- Purquil Location on the map of Bangladesh
- Coordinates: 23°46′51″N 91°05′00″E﻿ / ﻿23.780757°N 91.083451°E
- Country: Bangladesh
- Division: Chattogram (Chittagong)
- District: Brahmanbaria
- Upazila: Kasba
- Union: 2 No. Mehari
- Ward: 8 No.

Government
- • Type: Local government
- • Body: Union council
- • UP Chairman: Mosharraf Hossain Morshed
- • Ward Member: Juwel Mia

Population
- • Total: 650
- Time zone: UTC+06:00 (Bangladesh Time)
- Postal code: 3460

= Purquil =

Purquil is a village in the east-central part of Bangladesh. It is located at Mehari Union of Kasba Upazila in Brahmanbaria District of Chittagong Division.

== Demography ==
According to the 2011 census, the total population of Purquil village is about 650. All the people in the village are followers of Islam.

== Location ==
It is bounded on the east by Kheora village, on the west by Ishan Nagar village, on the north by Jamuna village and on the south by Bahar Aata and Chaubepur villages. All the villages are located in Mehari Union.

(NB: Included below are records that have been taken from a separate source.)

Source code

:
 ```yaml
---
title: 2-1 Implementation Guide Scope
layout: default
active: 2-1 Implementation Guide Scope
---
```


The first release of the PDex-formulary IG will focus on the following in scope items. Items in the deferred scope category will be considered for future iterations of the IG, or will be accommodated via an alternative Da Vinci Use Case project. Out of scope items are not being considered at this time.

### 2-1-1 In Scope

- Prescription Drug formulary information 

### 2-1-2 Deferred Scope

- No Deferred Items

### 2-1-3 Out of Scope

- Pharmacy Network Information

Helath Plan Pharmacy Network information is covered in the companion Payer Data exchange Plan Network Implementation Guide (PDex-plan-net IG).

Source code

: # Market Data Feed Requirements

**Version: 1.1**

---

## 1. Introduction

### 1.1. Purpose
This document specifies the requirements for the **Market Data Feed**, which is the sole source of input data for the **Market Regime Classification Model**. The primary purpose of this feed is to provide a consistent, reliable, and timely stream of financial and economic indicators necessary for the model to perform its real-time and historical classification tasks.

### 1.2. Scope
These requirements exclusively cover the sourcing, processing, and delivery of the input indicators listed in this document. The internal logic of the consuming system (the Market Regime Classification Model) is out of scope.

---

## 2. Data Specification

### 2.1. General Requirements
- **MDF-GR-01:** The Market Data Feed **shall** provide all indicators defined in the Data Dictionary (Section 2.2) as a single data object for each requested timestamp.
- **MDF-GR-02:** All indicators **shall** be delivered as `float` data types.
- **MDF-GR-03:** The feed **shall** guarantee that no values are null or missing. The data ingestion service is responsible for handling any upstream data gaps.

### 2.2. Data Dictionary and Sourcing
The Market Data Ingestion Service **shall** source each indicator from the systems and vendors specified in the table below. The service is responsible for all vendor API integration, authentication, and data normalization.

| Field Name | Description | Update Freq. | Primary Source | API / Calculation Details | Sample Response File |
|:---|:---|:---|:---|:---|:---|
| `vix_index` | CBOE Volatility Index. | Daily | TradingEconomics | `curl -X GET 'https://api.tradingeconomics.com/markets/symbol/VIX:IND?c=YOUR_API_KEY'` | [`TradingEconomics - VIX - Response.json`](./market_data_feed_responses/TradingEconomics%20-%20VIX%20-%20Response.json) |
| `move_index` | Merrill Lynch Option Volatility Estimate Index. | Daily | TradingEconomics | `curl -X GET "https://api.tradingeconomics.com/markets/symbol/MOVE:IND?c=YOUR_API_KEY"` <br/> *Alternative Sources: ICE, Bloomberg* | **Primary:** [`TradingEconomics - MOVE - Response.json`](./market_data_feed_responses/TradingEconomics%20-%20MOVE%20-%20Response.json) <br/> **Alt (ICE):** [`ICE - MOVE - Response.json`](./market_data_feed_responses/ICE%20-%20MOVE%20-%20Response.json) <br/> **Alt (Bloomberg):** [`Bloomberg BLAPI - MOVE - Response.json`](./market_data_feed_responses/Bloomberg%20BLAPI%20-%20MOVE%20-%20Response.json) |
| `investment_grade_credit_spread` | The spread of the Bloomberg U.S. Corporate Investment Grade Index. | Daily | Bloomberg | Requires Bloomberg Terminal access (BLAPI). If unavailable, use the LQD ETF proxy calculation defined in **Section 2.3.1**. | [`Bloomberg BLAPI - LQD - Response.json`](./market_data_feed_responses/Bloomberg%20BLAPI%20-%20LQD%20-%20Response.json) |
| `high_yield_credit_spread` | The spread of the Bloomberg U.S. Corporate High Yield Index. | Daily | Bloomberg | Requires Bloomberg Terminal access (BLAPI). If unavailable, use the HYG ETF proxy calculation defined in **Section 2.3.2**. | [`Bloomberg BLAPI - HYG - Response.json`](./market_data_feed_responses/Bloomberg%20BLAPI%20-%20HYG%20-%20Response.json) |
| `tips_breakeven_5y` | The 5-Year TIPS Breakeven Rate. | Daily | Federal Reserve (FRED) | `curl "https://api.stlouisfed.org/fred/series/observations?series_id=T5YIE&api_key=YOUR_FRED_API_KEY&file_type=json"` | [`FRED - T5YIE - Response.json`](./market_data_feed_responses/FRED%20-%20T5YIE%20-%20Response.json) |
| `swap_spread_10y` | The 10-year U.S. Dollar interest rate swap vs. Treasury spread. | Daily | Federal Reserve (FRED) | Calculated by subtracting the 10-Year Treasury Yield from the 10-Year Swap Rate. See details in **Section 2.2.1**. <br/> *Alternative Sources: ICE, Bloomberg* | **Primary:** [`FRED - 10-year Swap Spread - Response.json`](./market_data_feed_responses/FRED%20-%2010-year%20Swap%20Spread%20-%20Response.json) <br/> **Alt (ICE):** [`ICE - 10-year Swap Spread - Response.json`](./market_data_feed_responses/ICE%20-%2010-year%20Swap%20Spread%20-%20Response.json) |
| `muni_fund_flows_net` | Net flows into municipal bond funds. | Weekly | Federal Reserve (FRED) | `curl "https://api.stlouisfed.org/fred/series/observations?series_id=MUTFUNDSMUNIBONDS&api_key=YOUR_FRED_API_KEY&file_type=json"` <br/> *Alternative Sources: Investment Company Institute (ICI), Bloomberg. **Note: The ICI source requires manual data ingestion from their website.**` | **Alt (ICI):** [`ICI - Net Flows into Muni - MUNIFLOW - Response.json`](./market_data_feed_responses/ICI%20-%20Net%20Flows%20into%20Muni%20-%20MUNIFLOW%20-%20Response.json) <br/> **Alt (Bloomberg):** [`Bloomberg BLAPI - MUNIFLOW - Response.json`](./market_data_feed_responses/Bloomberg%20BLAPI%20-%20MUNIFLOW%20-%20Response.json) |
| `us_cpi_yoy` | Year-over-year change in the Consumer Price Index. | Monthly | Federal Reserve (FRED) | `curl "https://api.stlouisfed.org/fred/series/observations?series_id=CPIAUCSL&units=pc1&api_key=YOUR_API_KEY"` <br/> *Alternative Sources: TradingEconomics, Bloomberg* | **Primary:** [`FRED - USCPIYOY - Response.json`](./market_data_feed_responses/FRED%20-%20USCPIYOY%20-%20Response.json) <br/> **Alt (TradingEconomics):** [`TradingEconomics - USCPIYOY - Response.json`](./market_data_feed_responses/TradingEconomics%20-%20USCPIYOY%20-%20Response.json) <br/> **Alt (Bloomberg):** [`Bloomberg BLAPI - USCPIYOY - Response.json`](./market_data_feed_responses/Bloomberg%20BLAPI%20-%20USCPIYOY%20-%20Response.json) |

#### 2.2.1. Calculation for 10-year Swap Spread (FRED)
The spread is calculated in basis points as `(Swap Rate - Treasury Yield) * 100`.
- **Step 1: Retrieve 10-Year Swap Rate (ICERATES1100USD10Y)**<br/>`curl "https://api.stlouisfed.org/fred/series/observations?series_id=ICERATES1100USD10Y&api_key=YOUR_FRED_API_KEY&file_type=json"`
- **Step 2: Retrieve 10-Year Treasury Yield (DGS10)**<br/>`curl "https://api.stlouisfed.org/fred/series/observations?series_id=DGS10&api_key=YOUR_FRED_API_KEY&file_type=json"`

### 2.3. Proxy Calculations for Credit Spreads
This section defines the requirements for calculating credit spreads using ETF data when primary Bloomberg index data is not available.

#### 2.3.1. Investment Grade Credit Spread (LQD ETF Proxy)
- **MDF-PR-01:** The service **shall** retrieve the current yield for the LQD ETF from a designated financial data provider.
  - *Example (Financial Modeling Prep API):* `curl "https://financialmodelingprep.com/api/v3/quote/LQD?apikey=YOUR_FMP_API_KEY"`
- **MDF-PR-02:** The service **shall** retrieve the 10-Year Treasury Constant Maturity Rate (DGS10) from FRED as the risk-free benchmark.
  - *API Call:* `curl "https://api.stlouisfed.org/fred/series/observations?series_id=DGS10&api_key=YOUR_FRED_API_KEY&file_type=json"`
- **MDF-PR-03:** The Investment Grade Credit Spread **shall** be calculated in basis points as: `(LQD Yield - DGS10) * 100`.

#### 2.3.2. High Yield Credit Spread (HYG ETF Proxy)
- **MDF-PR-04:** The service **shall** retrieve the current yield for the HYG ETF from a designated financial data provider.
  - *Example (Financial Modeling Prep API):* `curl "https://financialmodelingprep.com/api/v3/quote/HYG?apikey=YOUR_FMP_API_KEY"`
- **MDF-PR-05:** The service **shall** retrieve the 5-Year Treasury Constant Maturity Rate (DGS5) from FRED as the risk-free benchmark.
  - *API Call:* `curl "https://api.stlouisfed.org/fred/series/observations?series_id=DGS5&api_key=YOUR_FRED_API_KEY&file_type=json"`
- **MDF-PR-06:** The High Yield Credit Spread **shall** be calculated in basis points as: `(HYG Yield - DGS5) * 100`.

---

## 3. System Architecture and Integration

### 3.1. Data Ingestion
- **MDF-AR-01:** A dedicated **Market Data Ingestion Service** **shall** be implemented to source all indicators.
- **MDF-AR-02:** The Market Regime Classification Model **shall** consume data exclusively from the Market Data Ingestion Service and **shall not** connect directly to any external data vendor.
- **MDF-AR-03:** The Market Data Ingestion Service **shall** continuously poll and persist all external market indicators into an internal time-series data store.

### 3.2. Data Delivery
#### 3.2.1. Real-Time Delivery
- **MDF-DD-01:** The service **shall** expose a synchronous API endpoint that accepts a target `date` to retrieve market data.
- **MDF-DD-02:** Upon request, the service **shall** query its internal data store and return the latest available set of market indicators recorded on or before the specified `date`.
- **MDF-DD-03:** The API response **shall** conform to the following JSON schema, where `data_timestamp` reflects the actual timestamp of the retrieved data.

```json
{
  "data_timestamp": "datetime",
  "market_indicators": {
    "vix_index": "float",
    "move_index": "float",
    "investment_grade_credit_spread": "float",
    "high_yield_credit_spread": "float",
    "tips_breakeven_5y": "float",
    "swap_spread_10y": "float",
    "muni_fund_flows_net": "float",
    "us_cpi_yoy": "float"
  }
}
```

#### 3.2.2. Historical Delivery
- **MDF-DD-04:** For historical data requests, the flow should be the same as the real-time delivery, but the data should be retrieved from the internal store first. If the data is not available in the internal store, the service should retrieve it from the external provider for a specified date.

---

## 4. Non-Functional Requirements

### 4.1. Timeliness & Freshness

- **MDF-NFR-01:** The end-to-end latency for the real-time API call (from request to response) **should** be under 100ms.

A canal called Rajar Khal flows past the village of Purkuil, and a tributary of the Titas River flows not far from the village.

== Education and culture ==
There is a Fazil madrasa in the village called "Purquil Gausia Habibia Fazil Madrasa". There are also two Hafizia madrasas.

The village of Purkuil has three mosques and two Eidgahs for the Muslim community. There are two cemeteries in the village. There is also a small market in the village.